La prima questione riguarda la tensione tra partito come struttura organizzata per la gestione del potere pubblico, da una parte, e partito come movimento di opinione e luogo di formazione politica in particolare dei cattolici, dall’altra. Vi è da chiedersi quanto la preponderanza della gestione del potere rispetto alla tensione ideale sia stata la conseguenza di una scelta consapevolmente condotta dal gruppo dirigente democristiano per emarginare posizioni difficilmente controllabili oppure quanto questa prevalenza sia stata il prodotto dell’auto-emarginazione di chi ha abbandonato il campo dopo aver tentato di realizzare un progetto troppo ambizioso oppure, all’opposto, l’esito di circostanze incontrollabili da parte dei protagonisti. La domanda riguarda evidentemente il caso di Giuseppe Dossetti, come pure le difficoltà incontrate, per esempio da Aldo Moro, per formare una nuova classe politica democristiana anche in vista del rinnovamento della Dc e, attraverso questa, della politica italiana.

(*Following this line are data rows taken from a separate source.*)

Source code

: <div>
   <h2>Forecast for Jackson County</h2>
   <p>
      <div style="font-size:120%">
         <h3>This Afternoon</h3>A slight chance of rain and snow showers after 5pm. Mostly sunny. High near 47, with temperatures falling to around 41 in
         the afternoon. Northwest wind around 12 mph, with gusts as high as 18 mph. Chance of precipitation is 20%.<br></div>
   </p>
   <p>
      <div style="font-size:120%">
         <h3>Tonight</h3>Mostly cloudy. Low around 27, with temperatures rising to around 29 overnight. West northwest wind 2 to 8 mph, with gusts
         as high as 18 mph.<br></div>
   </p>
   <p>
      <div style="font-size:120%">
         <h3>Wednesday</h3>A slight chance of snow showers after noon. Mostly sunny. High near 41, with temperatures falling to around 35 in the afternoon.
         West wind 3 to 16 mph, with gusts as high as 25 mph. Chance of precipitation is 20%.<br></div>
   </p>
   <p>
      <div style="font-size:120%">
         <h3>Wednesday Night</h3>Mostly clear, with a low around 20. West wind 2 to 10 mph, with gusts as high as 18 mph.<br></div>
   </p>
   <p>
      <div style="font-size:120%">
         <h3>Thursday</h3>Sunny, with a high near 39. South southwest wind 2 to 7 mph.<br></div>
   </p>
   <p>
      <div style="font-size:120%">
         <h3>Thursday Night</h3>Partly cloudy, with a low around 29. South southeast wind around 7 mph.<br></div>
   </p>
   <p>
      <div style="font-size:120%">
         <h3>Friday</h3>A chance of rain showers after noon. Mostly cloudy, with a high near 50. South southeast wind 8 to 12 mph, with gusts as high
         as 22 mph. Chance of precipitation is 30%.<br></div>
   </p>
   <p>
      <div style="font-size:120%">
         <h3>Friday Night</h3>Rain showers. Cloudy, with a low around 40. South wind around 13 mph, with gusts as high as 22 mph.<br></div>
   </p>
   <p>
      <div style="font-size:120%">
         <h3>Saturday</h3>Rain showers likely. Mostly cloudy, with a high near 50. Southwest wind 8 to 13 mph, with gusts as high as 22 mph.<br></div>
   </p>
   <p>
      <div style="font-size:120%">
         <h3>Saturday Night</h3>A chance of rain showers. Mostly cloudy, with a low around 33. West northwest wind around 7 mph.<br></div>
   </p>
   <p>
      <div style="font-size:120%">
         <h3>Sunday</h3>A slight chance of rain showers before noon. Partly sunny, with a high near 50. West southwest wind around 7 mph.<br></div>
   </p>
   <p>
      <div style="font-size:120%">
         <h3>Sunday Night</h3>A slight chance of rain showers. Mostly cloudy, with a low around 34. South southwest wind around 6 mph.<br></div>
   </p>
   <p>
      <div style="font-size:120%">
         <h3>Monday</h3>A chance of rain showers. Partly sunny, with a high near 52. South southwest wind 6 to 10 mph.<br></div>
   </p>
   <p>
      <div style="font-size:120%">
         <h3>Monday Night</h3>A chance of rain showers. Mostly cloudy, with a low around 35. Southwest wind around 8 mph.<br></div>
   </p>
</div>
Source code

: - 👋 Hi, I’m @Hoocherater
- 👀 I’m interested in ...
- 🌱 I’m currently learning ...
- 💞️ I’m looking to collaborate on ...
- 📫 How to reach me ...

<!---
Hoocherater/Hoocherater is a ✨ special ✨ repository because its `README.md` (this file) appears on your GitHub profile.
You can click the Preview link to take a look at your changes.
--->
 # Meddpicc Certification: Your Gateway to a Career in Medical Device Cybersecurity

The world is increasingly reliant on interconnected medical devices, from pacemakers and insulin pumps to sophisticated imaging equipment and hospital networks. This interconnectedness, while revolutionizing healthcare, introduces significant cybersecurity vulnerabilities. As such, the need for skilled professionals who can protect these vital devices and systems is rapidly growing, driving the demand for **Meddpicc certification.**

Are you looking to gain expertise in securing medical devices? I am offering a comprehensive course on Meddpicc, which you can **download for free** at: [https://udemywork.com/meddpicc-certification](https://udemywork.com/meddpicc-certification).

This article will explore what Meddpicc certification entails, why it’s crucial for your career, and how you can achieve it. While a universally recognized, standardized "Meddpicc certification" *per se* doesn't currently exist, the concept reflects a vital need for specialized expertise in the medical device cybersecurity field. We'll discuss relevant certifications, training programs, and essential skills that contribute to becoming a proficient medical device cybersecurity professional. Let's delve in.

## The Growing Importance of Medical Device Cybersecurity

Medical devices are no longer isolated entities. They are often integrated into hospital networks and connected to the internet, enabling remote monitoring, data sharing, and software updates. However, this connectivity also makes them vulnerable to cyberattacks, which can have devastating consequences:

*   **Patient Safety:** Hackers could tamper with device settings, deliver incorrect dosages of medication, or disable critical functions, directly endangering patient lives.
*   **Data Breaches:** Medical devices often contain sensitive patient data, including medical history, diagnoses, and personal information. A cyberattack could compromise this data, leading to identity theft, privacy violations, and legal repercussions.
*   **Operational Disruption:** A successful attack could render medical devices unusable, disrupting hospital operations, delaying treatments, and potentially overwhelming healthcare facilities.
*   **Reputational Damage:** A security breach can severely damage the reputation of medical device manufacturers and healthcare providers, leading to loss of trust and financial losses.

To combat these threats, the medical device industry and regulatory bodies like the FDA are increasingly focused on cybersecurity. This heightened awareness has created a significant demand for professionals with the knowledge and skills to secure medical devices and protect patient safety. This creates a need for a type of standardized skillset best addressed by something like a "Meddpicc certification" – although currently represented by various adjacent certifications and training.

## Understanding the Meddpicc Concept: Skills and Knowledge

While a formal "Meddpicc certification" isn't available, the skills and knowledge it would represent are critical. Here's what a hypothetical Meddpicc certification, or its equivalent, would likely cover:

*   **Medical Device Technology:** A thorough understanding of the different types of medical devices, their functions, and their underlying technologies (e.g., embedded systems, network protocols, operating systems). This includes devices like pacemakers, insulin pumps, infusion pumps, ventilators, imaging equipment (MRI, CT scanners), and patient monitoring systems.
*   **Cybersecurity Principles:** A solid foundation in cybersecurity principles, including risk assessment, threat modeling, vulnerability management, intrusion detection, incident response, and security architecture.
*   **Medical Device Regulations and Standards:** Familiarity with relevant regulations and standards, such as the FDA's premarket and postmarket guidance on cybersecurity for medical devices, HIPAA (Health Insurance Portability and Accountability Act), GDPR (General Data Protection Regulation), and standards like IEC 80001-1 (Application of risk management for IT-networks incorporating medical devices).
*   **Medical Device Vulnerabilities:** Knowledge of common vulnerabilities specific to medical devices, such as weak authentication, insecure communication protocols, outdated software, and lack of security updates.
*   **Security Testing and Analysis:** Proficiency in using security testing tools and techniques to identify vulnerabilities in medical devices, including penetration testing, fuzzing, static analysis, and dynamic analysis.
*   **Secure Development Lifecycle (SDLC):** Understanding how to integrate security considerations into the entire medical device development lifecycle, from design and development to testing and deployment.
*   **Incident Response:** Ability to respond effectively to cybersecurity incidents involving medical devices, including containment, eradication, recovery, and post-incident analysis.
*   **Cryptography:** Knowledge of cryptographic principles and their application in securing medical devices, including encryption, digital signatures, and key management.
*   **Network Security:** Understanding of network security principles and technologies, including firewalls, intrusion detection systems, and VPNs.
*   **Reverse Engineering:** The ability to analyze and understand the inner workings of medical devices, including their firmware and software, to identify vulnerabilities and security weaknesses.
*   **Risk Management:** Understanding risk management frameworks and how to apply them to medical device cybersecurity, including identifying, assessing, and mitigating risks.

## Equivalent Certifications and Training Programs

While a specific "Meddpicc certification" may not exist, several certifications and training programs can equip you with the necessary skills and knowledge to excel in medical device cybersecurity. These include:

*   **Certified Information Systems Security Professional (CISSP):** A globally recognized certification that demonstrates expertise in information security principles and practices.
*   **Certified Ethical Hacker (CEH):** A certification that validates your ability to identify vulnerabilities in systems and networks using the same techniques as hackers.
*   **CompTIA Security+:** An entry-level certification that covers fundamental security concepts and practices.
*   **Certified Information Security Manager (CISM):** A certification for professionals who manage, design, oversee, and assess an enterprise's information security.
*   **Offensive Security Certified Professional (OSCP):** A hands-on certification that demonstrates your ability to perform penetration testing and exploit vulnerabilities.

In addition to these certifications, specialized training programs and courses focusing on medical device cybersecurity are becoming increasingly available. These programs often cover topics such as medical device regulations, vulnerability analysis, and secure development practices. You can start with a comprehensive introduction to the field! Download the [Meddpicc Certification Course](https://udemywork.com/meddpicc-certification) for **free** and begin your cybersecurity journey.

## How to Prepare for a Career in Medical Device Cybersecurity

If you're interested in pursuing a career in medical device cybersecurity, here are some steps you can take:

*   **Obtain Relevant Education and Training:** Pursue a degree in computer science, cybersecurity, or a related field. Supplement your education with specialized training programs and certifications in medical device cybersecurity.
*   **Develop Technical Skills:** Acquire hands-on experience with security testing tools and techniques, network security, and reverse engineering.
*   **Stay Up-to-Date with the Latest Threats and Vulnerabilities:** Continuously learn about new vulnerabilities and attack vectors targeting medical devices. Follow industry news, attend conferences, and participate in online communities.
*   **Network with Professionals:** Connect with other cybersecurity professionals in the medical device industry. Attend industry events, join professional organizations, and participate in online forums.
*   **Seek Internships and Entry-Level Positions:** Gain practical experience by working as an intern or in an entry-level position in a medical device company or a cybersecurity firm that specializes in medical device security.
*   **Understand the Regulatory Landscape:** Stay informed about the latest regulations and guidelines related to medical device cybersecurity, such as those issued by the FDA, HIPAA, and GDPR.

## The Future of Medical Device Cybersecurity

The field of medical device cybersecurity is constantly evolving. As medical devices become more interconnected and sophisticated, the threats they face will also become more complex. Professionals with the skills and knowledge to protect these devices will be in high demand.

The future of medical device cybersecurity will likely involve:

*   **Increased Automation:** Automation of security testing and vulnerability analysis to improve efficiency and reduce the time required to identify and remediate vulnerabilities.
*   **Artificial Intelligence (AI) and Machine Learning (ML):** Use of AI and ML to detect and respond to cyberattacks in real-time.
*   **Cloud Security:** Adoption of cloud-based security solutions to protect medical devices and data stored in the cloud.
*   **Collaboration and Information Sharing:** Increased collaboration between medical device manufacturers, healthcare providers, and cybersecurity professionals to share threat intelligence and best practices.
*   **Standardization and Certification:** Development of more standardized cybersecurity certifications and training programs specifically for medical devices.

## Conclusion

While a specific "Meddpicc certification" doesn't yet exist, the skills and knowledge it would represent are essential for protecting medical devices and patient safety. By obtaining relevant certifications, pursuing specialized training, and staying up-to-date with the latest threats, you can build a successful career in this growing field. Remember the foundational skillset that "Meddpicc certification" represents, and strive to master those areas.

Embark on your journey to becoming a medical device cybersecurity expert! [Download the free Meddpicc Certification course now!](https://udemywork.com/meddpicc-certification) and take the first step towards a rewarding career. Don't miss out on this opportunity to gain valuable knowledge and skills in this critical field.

La seconda questione riguarda il rapporto della Democrazia cristiana con le gerarchie ecclesiastiche e con le organizzazioni del cattolicesimo. Democrazia cristiana e Chiesa cattolica sono stati specchi che per lungo tempo si sono riflessi all’infinito, istituzioni diverse e a volte tra loro confuse, in grado di rappresentare la realtà del paese, ma pure di distorcerla, di rafforzare reciprocamente la propria visibilità pubblica e la propria influenza sociale, ma anche di creare cortocircuiti sul piano politico e su quello religioso. In questo rapporto di lungo periodo, Guido Formigoni sottolinea il momento di cesura del Concilio vaticano II, con esiti in qualche misura paradossali. Infatti, «proprio quando maturavano le consapevolezze magisteriali e dottrinali che assicuravano una comprensione maggiore della laicità e dell’autonomia del comportamento dei credenti nella sfera sociale e politica (la cui assenza aveva causato così tante tensioni fino a pochi anni prima), la Dc si sentiva imbarazzata, in quanto rischiosamente scoperta nella propria necessità di legittimazione esterna, e anche un po’ a rischio del proprio futuro» data la difficoltà a raccogliere il consenso di fronte al crescente pluralismo dell’elettorato cattolico (p. 287).
La terza questione riguarda la fine della Democrazia cristiana. Come sottolineato da Giorgio Vecchio, all’inizio degli anni Novanta era evidente «il grado di confusione, di litigiosità e di risentimenti personali nei quali si era avviluppata la politica italiana» (p. 551). Si erano ormai radicati scontri feroci tra le istituzioni pubbliche, lo scollamento crescente tra centro e periferia, la permeabilità della Dc alla corruzione politica, le opache collusioni di alcuni esponenti del partito con la criminalità organizzata, l’incapacità dei governi a rispondere in modo credibile alla crisi dei bilanci pubblici. La questione – per riprendere la metafora di Giorgio Vecchio – è come la malattia certo grave della Dc, che però ancora raccoglieva la maggioranza relativa dei voti, sia diventata l’occasione di un tracollo mortale (p. 553). O forse la domanda può essere ribaltata per chiedersi come mai, nonostante tali debolezze fossero presenti da tempo, la scomparsa della Dc avvenne soltanto nel 1993. Il “fattore K”, quello comunista, fu così rilevante? Oppure l’incerto sostegno delle istituzioni cattoliche non era più sufficiente a garantire una base stabile di consensi alla Dc? O gli Stati Uniti non avevano ancora trovato un successore affidabile alla guida dell’Italia?
Lo sforzo di comprensione delle vicende della Democrazia cristiana fa precipitare qualsiasi tentativo di semplificare la sua storia, che fu ramificata, affollata, multiforme, e spinge a valutare la difficile eredità che la fine del partito ha proiettato sulle sorti successive dell’Italia repubblicana.